That Exeter is the 'locality' of the MS. is made clear by the undoubted fact that this is the volume described as "i. englisc christes boc" in the catalogue of Bishop Leofric's gifts to the church of St. Peter the Apostle in Exeter. "In 1566 it was given by Gregory Dodde, dean of Exeter, with the consent of his brethren, to Matthew Parker, archbishop of Canterbury, who afterwards gave it to the University of Cambridge in 1574."[1] This copy represents with much consistency the normal Late West-Saxon forms of the language, with, however, an excessive use of y for i; but it also has, on the other hand, traces of the more local peculiarities of the original.
L. — The Lakelands Fragment of the Gospel of St.

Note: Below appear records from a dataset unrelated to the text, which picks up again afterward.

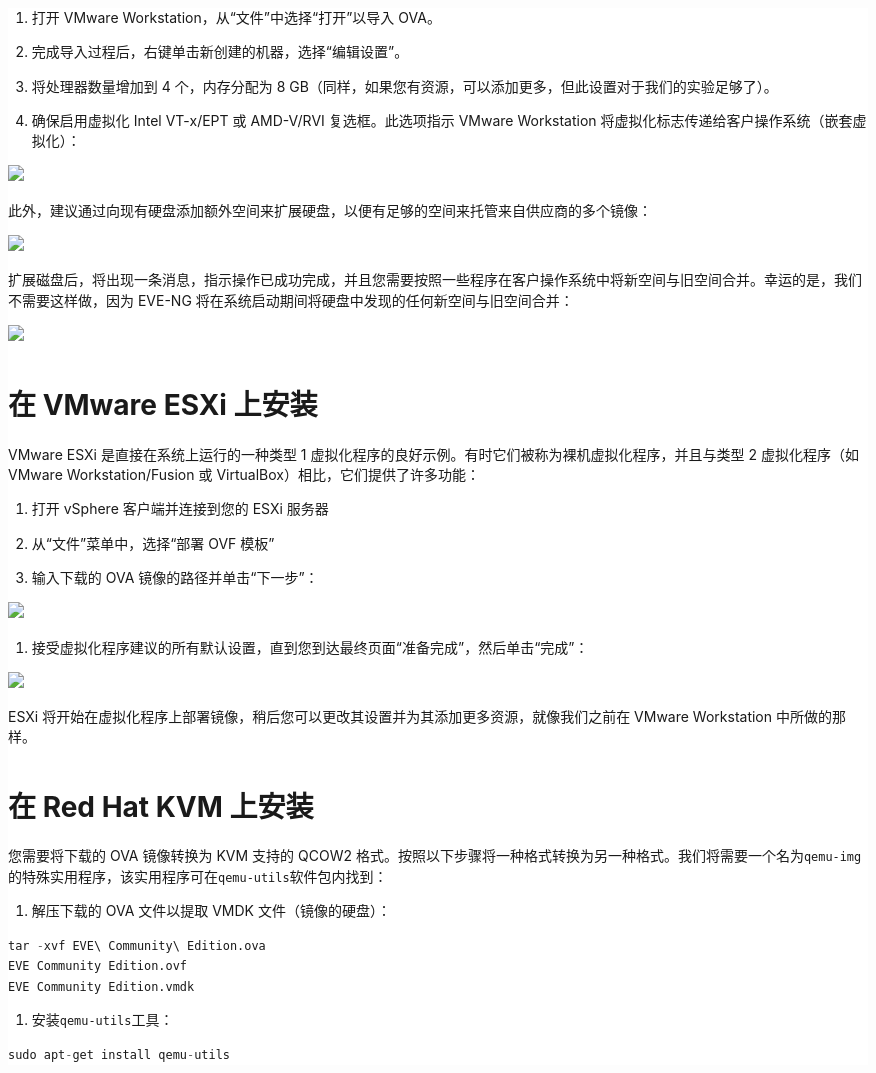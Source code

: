 1.  打开 VMware Workstation，从“文件”中选择“打开”以导入 OVA。

1.  完成导入过程后，右键单击新创建的机器，选择“编辑设置”。

1.  将处理器数量增加到 4 个，内存分配为 8 GB（同样，如果您有资源，可以添加更多，但此设置对于我们的实验足够了）。

1.  确保启用虚拟化 Intel VT-x/EPT 或 AMD-V/RVI 复选框。此选项指示 VMware Workstation 将虚拟化标志传递给客户操作系统（嵌套虚拟化）：

![](https://github.com/OpenDocCN/freelearn-python-zh/raw/master/docs/hsn-etp-auto-py/img/00045.jpeg)

此外，建议通过向现有硬盘添加额外空间来扩展硬盘，以便有足够的空间来托管来自供应商的多个镜像：

![](https://github.com/OpenDocCN/freelearn-python-zh/raw/master/docs/hsn-etp-auto-py/img/00046.jpeg)

扩展磁盘后，将出现一条消息，指示操作已成功完成，并且您需要按照一些程序在客户操作系统中将新空间与旧空间合并。幸运的是，我们不需要这样做，因为 EVE-NG 将在系统启动期间将硬盘中发现的任何新空间与旧空间合并：

![](https://github.com/OpenDocCN/freelearn-python-zh/raw/master/docs/hsn-etp-auto-py/img/00047.jpeg)

# 在 VMware ESXi 上安装

VMware ESXi 是直接在系统上运行的一种类型 1 虚拟化程序的良好示例。有时它们被称为裸机虚拟化程序，并且与类型 2 虚拟化程序（如 VMware Workstation/Fusion 或 VirtualBox）相比，它们提供了许多功能：

1.  打开 vSphere 客户端并连接到您的 ESXi 服务器

1.  从“文件”菜单中，选择“部署 OVF 模板”

1.  输入下载的 OVA 镜像的路径并单击“下一步”：

![](https://github.com/OpenDocCN/freelearn-python-zh/raw/master/docs/hsn-etp-auto-py/img/00048.jpeg)

1.  接受虚拟化程序建议的所有默认设置，直到您到达最终页面“准备完成”，然后单击“完成”：

![](https://github.com/OpenDocCN/freelearn-python-zh/raw/master/docs/hsn-etp-auto-py/img/00049.jpeg)

ESXi 将开始在虚拟化程序上部署镜像，稍后您可以更改其设置并为其添加更多资源，就像我们之前在 VMware Workstation 中所做的那样。

# 在 Red Hat KVM 上安装

您需要将下载的 OVA 镜像转换为 KVM 支持的 QCOW2 格式。按照以下步骤将一种格式转换为另一种格式。我们将需要一个名为`qemu-img`的特殊实用程序，该实用程序可在`qemu-utils`软件包内找到：

1.  解压下载的 OVA 文件以提取 VMDK 文件（镜像的硬盘）：

```py
tar -xvf EVE\ Community\ Edition.ova
EVE Community Edition.ovf
EVE Community Edition.vmdk
```

1.  安装`qemu-utils`工具：

```py
sudo apt-get install qemu-utils
```
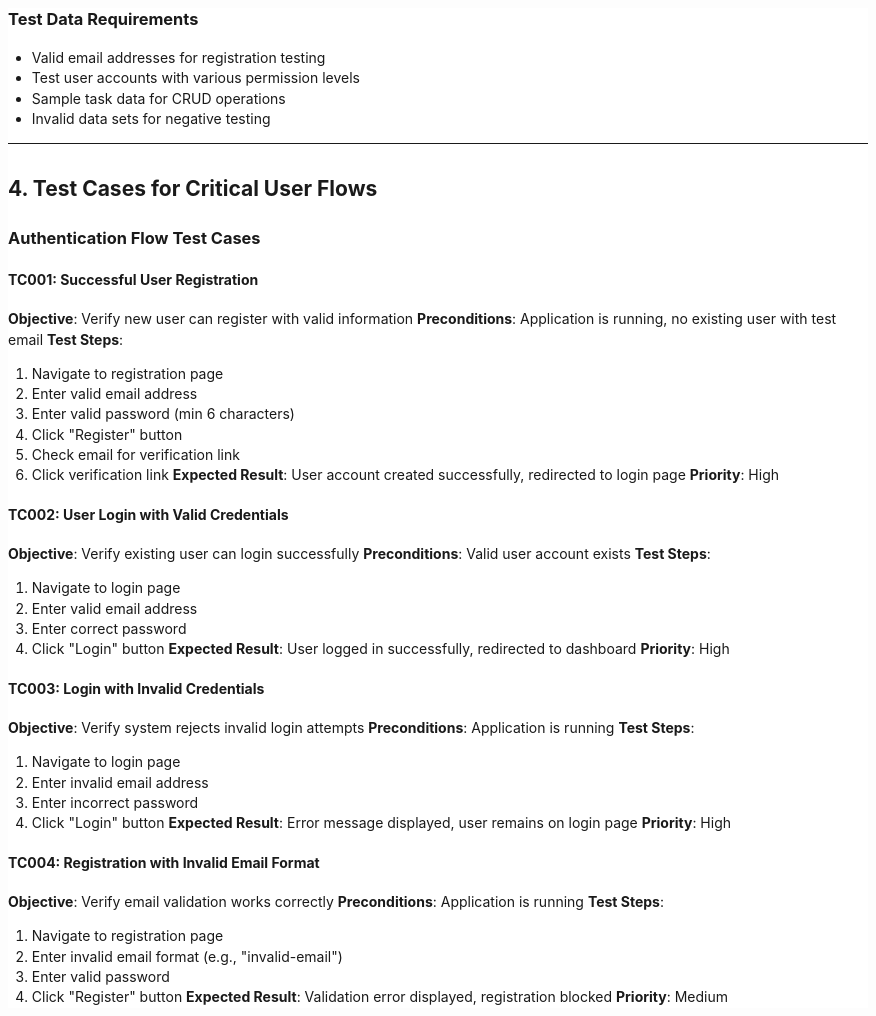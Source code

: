 ### Test Data Requirements
- Valid email addresses for registration testing
- Test user accounts with various permission levels
- Sample task data for CRUD operations
- Invalid data sets for negative testing

---

## 4. Test Cases for Critical User Flows

### Authentication Flow Test Cases

#### TC001: Successful User Registration
**Objective**: Verify new user can register with valid information
**Preconditions**: Application is running, no existing user with test email
**Test Steps**:
1. Navigate to registration page
2. Enter valid email address
3. Enter valid password (min 6 characters)
4. Click "Register" button
5. Check email for verification link
6. Click verification link
**Expected Result**: User account created successfully, redirected to login page
**Priority**: High

#### TC002: User Login with Valid Credentials
**Objective**: Verify existing user can login successfully
**Preconditions**: Valid user account exists
**Test Steps**:
1. Navigate to login page
2. Enter valid email address
3. Enter correct password
4. Click "Login" button
**Expected Result**: User logged in successfully, redirected to dashboard
**Priority**: High

#### TC003: Login with Invalid Credentials
**Objective**: Verify system rejects invalid login attempts
**Preconditions**: Application is running
**Test Steps**:
1. Navigate to login page
2. Enter invalid email address
3. Enter incorrect password
4. Click "Login" button
**Expected Result**: Error message displayed, user remains on login page
**Priority**: High

#### TC004: Registration with Invalid Email Format
**Objective**: Verify email validation works correctly
**Preconditions**: Application is running
**Test Steps**:
1. Navigate to registration page
2. Enter invalid email format (e.g., "invalid-email")
3. Enter valid password
4. Click "Register" button
**Expected Result**: Validation error displayed, registration blocked
**Priority**: Medium
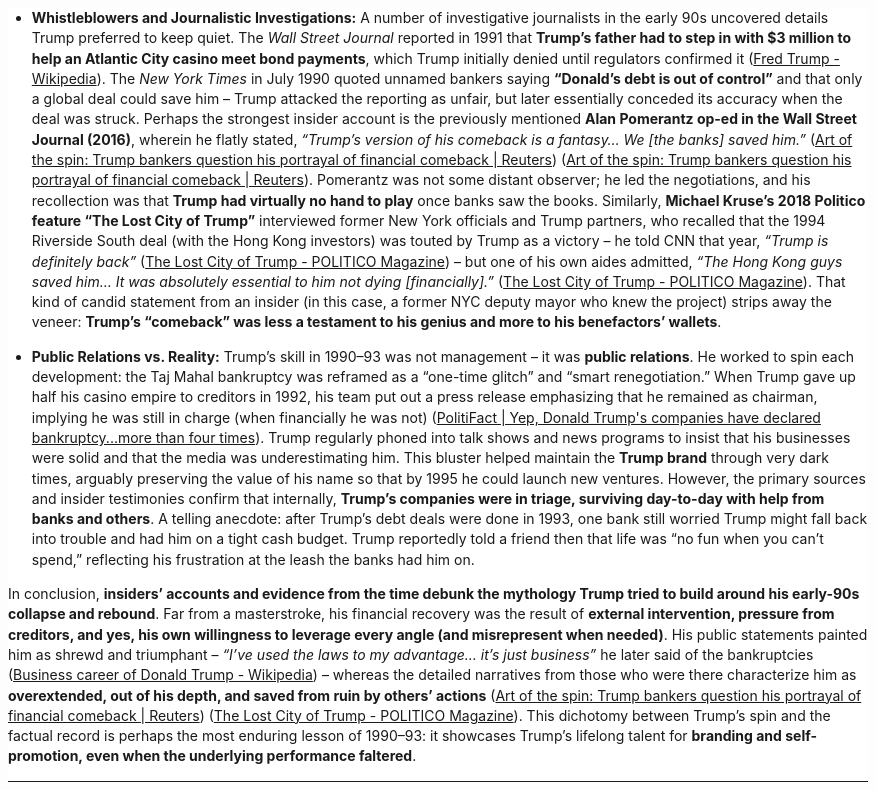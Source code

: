 - **Whistleblowers and Journalistic Investigations:** A number of investigative journalists in the early 90s uncovered details Trump preferred to keep quiet. The *Wall Street Journal* reported in 1991 that **Trump’s father had to step in with $3 million to help an Atlantic City casino meet bond payments**, which Trump initially denied until regulators confirmed it ([Fred Trump - Wikipedia](https://en.wikipedia.org/wiki/Fred_Trump#:~:text=from%20a%20legally%20questionable%20write,126)). The *New York Times* in July 1990 quoted unnamed bankers saying **“Donald’s debt is out of control”** and that only a global deal could save him – Trump attacked the reporting as unfair, but later essentially conceded its accuracy when the deal was struck. Perhaps the strongest insider account is the previously mentioned **Alan Pomerantz op-ed in the Wall Street Journal (2016)**, wherein he flatly stated, *“Trump’s version of his comeback is a fantasy… We [the banks] saved him.”* ([Art of the spin: Trump bankers question his portrayal of financial comeback | Reuters](https://www.reuters.com/article/world/art-of-the-spin-trump-bankers-question-his-portrayal-of-financial-comeback-idUSKCN0ZX0GO/#:~:text=The%20six%20bankers%20and%20lawyers,for%20the%20banks%2C%20not%20Trump)) ([Art of the spin: Trump bankers question his portrayal of financial comeback | Reuters](https://www.reuters.com/article/world/art-of-the-spin-trump-bankers-question-his-portrayal-of-financial-comeback-idUSKCN0ZX0GO/#:~:text=At%20the%20beginning%20of%201990,lead%20counsel%20for%20the%20negotiations)). Pomerantz was not some distant observer; he led the negotiations, and his recollection was that **Trump had virtually no hand to play** once banks saw the books. Similarly, **Michael Kruse’s 2018 Politico feature “The Lost City of Trump”** interviewed former New York officials and Trump partners, who recalled that the 1994 Riverside South deal (with the Hong Kong investors) was touted by Trump as a victory – he told CNN that year, *“Trump is definitely back”* ([The Lost City of Trump - POLITICO Magazine](https://www.politico.com/magazine/story/2018/06/29/trump-robert-moses-new-york-television-city-urban-development-1980s-218836#:~:text=four%20times%20in%201991%20and,is%20definitely%20back%2C%E2%80%9D%20Trump%20said)) – but one of his own aides admitted, *“The Hong Kong guys saved him… It was absolutely essential to him not dying [financially].”* ([The Lost City of Trump - POLITICO Magazine](https://www.politico.com/magazine/story/2018/06/29/trump-robert-moses-new-york-television-city-urban-development-1980s-218836#:~:text=%E2%80%9CThe%20Hong%20Kong%20guys%20saved,says%20Arzt%2C%20the%20Koch%20aide)). That kind of candid statement from an insider (in this case, a former NYC deputy mayor who knew the project) strips away the veneer: **Trump’s “comeback” was less a testament to his genius and more to his benefactors’ wallets**. 

- **Public Relations vs. Reality:** Trump’s skill in 1990–93 was not management – it was **public relations**. He worked to spin each development: the Taj Mahal bankruptcy was reframed as a “one-time glitch” and “smart renegotiation.” When Trump gave up half his casino empire to creditors in 1992, his team put out a press release emphasizing that he remained as chairman, implying he was still in charge (when financially he was not) ([PolitiFact | Yep, Donald Trump's companies have declared bankruptcy...more than four times](https://www.politifact.com/factchecks/2016/jun/21/hillary-clinton/yep-donald-trumps-companies-have-declared-bankrupt/#:~:text=Bankruptcy%20No,1992)). Trump regularly phoned into talk shows and news programs to insist that his businesses were solid and that the media was underestimating him. This bluster helped maintain the **Trump brand** through very dark times, arguably preserving the value of his name so that by 1995 he could launch new ventures. However, the primary sources and insider testimonies confirm that internally, **Trump’s companies were in triage, surviving day-to-day with help from banks and others**. A telling anecdote: after Trump’s debt deals were done in 1993, one bank still worried Trump might fall back into trouble and had him on a tight cash budget. Trump reportedly told a friend then that life was “no fun when you can’t spend,” reflecting his frustration at the leash the banks had him on. 

In conclusion, **insiders’ accounts and evidence from the time debunk the mythology Trump tried to build around his early-90s collapse and rebound**. Far from a masterstroke, his financial recovery was the result of **external intervention, pressure from creditors, and yes, his own willingness to leverage every angle (and misrepresent when needed)**. His public statements painted him as shrewd and triumphant – *“I’ve used the laws to my advantage… it’s just business”* he later said of the bankruptcies ([Business career of Donald Trump - Wikipedia](https://en.wikipedia.org/wiki/Business_career_of_Donald_Trump#:~:text=for%20me.,)) – whereas the detailed narratives from those who were there characterize him as **overextended, out of his depth, and saved from ruin by others’ actions** ([Art of the spin: Trump bankers question his portrayal of financial comeback | Reuters](https://www.reuters.com/article/world/art-of-the-spin-trump-bankers-question-his-portrayal-of-financial-comeback-idUSKCN0ZX0GO/#:~:text=At%20the%20beginning%20of%201990,lead%20counsel%20for%20the%20negotiations)) ([The Lost City of Trump - POLITICO Magazine](https://www.politico.com/magazine/story/2018/06/29/trump-robert-moses-new-york-television-city-urban-development-1980s-218836#:~:text=%E2%80%9CThe%20Hong%20Kong%20guys%20saved,says%20Arzt%2C%20the%20Koch%20aide)). This dichotomy between Trump’s spin and the factual record is perhaps the most enduring lesson of 1990–93: it showcases Trump’s lifelong talent for **branding and self-promotion, even when the underlying performance faltered**. 

---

John, now in the Bodleian Library. This was rediscovered by Professor A. S. Napier in a volume of MSS., chiefly charters and deeds, which the Curators of the Bodleian Library had purchased at the sale of the books of W. H. Crawford, of Lakelands, county Cork, March 14, 1891.[2] Professor Napier at once reported and published this Fragment in Herrig's Archiv lxxxvii, 255-261. It consists of four leaves, bearing a note that they had once been "us'd as the Cover to a Court Book at Flixton Hall in Suffolk, A° 1722"; the leaves are therefore slightly damaged at the edges, the damage extending somewhat into the writing. The eight pages of text thus recovered contain the following portion of the Version:
- ↑ Skeat, Preface to St. Mark p. vii. See also Strype. op. cit. 11, 506; B. Thorpe, Diplomatarium Anglicum Ævi Saxonici (London, Macmillan & Co., 1865), p. 430; F. E. Warren, The Leofric Missal (Oxford, Clarendon Press, 1883), pp. xxi-xxiv; John Earle, A Hand-Book to the Land-Charters and other Saxonic Documents (Oxford, Clarendon Press, 1888), pp. 249-252; Max Förster, Herrig's Archiv cvii, 312; W. H. Hulme, Modern Philology 1, 583 f.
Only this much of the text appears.